▶ Data records

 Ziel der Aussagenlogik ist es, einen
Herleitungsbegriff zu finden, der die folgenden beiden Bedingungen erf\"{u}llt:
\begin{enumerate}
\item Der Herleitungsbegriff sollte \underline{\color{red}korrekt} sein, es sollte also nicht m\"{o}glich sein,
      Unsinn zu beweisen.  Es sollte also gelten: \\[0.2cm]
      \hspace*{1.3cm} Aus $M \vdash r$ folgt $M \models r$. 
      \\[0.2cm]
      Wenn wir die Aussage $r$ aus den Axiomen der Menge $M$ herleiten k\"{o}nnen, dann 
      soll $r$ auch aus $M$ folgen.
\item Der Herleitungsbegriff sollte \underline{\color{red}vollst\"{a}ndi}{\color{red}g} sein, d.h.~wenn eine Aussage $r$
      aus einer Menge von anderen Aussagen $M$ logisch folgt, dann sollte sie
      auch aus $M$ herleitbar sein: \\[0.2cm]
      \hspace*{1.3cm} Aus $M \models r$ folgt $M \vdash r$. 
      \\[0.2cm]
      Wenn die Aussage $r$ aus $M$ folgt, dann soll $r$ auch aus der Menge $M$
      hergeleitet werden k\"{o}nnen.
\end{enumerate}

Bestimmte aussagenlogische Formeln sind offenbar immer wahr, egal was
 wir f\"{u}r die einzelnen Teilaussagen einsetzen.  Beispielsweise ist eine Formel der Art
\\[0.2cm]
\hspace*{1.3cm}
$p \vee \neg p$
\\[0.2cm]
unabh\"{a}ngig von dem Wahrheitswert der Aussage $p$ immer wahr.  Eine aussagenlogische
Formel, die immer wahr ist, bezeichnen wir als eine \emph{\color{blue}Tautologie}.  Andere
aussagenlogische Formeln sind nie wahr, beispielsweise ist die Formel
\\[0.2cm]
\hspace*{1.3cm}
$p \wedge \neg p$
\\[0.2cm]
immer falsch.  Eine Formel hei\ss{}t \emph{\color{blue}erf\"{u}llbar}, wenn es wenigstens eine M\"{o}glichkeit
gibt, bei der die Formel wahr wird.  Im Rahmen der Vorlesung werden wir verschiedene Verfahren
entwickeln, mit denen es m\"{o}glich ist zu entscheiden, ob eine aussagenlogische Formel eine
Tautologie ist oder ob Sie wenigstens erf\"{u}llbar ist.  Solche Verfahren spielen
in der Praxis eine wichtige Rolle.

▶ What is required
Please return each line of the data above in which the word "emph" occurs.

▶ Result of the exercise
Formel, die immer wahr ist, bezeichnen wir als eine \emph{\color{blue}Tautologie}.  Andere
immer falsch.  Eine Formel hei\ss{}t \emph{\color{blue}erf\"{u}llbar}, wenn es wenigstens eine M\"{o}glichkeit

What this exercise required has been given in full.